### TRY IT
Would you write out all of the data exactly as it appears below?

### DATA IN THIS EXERCISE
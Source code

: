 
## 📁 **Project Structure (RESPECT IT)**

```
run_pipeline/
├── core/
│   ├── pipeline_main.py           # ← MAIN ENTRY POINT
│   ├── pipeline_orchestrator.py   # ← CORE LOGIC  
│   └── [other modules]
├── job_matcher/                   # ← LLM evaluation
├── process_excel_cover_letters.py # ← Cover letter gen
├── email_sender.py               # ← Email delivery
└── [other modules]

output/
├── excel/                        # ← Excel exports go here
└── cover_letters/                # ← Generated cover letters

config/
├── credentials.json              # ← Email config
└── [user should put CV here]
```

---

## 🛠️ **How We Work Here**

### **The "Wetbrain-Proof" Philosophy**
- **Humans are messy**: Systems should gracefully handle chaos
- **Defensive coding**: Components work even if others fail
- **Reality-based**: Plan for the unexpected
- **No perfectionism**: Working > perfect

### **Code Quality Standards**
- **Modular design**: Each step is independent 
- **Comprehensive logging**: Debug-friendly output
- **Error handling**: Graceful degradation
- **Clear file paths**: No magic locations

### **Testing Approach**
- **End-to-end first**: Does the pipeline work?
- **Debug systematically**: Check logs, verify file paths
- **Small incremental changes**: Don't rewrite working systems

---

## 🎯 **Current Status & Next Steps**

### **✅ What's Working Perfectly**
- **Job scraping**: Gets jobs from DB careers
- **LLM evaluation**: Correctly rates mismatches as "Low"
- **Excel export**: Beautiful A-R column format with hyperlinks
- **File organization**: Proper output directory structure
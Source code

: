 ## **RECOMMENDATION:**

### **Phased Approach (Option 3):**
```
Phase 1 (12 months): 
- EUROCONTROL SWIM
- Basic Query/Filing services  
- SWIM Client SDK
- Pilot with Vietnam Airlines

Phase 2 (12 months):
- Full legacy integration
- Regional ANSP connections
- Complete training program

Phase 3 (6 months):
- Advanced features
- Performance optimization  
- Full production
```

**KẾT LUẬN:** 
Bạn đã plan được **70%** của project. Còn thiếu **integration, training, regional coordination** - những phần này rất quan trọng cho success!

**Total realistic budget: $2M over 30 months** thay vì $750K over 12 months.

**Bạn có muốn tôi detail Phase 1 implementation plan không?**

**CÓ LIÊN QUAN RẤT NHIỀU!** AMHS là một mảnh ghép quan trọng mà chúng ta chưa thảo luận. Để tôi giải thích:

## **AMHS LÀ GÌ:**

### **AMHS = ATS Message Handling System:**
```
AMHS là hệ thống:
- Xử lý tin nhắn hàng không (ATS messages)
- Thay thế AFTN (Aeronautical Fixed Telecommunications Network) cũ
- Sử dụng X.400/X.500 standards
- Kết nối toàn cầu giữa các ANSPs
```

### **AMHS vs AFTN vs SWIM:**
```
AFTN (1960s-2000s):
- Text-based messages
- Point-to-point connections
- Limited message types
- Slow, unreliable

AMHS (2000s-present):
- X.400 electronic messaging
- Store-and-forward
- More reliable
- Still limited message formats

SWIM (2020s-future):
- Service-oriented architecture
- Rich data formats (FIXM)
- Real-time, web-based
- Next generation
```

### REPLY TO THE TASK
Source code

: 
## 📁 **Project Structure (RESPECT IT)**

```
run_pipeline/
├── core/
│   ├── pipeline_main.py           # ← MAIN ENTRY POINT
│   ├── pipeline_orchestrator.py   # ← CORE LOGIC  
│   └── [other modules]
├── job_matcher/                   # ← LLM evaluation
├── process_excel_cover_letters.py # ← Cover letter gen
├── email_sender.py               # ← Email delivery
└── [other modules]

output/
├── excel/                        # ← Excel exports go here
└── cover_letters/                # ← Generated cover letters

config/
├── credentials.json              # ← Email config
└── [user should put CV here]
```

---

## 🛠️ **How We Work Here**

### **The "Wetbrain-Proof" Philosophy**
- **Humans are messy**: Systems should gracefully handle chaos
- **Defensive coding**: Components work even if others fail
- **Reality-based**: Plan for the unexpected
- **No perfectionism**: Working > perfect

### **Code Quality Standards**
- **Modular design**: Each step is independent 
- **Comprehensive logging**: Debug-friendly output
- **Error handling**: Graceful degradation
- **Clear file paths**: No magic locations

### **Testing Approach**
- **End-to-end first**: Does the pipeline work?
- **Debug systematically**: Check logs, verify file paths
- **Small incremental changes**: Don't rewrite working systems

---

## 🎯 **Current Status & Next Steps**

### **✅ What's Working Perfectly**
- **Job scraping**: Gets jobs from DB careers
- **LLM evaluation**: Correctly rates mismatches as "Low"
- **Excel export**: Beautiful A-R column format with hyperlinks
- **File organization**: Proper output directory structure
Source code

: ## **RECOMMENDATION:**

### **Phased Approach (Option 3):**
```
Phase 1 (12 months): 
- EUROCONTROL SWIM
- Basic Query/Filing services  
- SWIM Client SDK
- Pilot with Vietnam Airlines

Phase 2 (12 months):
- Full legacy integration
- Regional ANSP connections
- Complete training program

Phase 3 (6 months):
- Advanced features
- Performance optimization  
- Full production
```

**KẾT LUẬN:** 
Bạn đã plan được **70%** của project. Còn thiếu **integration, training, regional coordination** - những phần này rất quan trọng cho success!

**Total realistic budget: $2M over 30 months** thay vì $750K over 12 months.

**Bạn có muốn tôi detail Phase 1 implementation plan không?**

**CÓ LIÊN QUAN RẤT NHIỀU!** AMHS là một mảnh ghép quan trọng mà chúng ta chưa thảo luận. Để tôi giải thích:

## **AMHS LÀ GÌ:**

### **AMHS = ATS Message Handling System:**
```
AMHS là hệ thống:
- Xử lý tin nhắn hàng không (ATS messages)
- Thay thế AFTN (Aeronautical Fixed Telecommunications Network) cũ
- Sử dụng X.400/X.500 standards
- Kết nối toàn cầu giữa các ANSPs
```

### **AMHS vs AFTN vs SWIM:**
```
AFTN (1960s-2000s):
- Text-based messages
- Point-to-point connections
- Limited message types
- Slow, unreliable

AMHS (2000s-present):
- X.400 electronic messaging
- Store-and-forward
- More reliable
- Still limited message formats

SWIM (2020s-future):
- Service-oriented architecture
- Rich data formats (FIXM)
- Real-time, web-based
- Next generation
```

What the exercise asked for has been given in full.